Ben oyun hamurlarını yanlışlıkla karıştırıp yeni bir renk elde etmeseydim, o oyun hamurlarının karışmasından çıkacak rengin varlığını etkiler miydi? Yeşil ve kırmızıyı karıştırdığımda sarı çıkacağı gerçeği değişmezdi. Sadece o anda bilmiyor bulunurdum. Bilim de aslında buna dayanır. Gerçeğin biz insanlar tarafından bilinip bilinmemesi o gerçeği değiştirmez. Aklımızın ucundan bile geçmeyen gerçekler bizim bilip bilmememize karşın varlığını sürdürmeye devam ediyor olabilir. Denizin derinliklerine ulaşabildik ve oradaki canlıları tanımlayabildik diye bir anda var olmayan canlılar, bize daha bilinmeyen ve keşfedilmeyi bekleyen gerçeklerin olduğu umudunu aşılar.

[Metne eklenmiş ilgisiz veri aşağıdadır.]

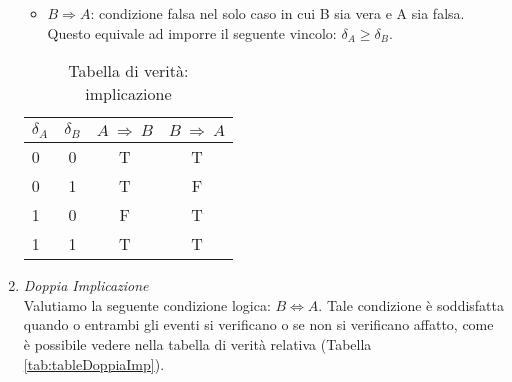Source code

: \begin{enumerate}
\begin{itemize}
\item $B \Longrightarrow A$: condizione falsa nel solo caso in cui B sia vera e A sia falsa.
Questo equivale ad imporre il seguente vincolo: $\delta_A \geq \delta_B$.
\end{itemize}

\begin{table}[h!]
  \begin{center}
    \begin{tabular}{l|c|c|c} %
      $\delta_A$ & $\delta_B$ & $A~\Longrightarrow~B$ & $B~\Longrightarrow~A$ \\
      \hline
      0 & 0 & T & T\\
      0 & 1 & T & F\\
      1 & 0 & F & T\\
      1 & 1 & T & T\\
    \end{tabular}
    \caption{Tabella di verità: implicazione}
    \label{tab:tableImp1}
  \end{center}
\end{table}


\item \textit{Doppia Implicazione}\\
Valutiamo la seguente condizione logica: $B \Longleftrightarrow A$.
Tale condizione è soddisfatta quando o entrambi gli eventi si verificano o se non si verificano affatto, come è possibile vedere nella tabella di verità relativa (Tabella \ref{tab:tableDoppiaImp}).


\end{enumerate}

Tıpkı atomun parçalanmasının imkânsız olduğunun düşünüldüğü gibi gerçeği bulmanın da imkânsız olduğu düşünülebilir. Elimdeki mavi, kırmızı, yeşil hamurlarımla mor bir araba yapabilmemin başta bakıldığında imkânsız gözükmesi bir yana, artık o zaman aklıma gelmediği için sürücü eklemediğim hamurdan araba bilim sayesinde hem mor olabildi hem de gerçekten de sürücüsüz bir araba icat edildi. Bu da imkânsızı sorgulatır, beni insanlık olarak daha da ileri gidebileceğimize olan inancımı aydınlatır. Yapabileceklerimize sınır çizmeden, yola devam ederek, imkânsıza  ‘’henüz kanıtlanmamış’’ diyebilerek güçlenmekteyiz.

Sonuç olarak bilim hala devam etmekte olan bir yolculuktur, arabayı süren bilim adamları değişir, kimisi bu yolda ölür ve yeni bilim adamları gelir. Fakat hepsinin hedefi bellidir, gerçeğe ulaşmak. Doğası gereği daha iyisi gelene kadar bilim, yolumuzu aydınlatan gerçeğe ulaşmamızın yolunda en doğru haritamız olarak kalacaktır.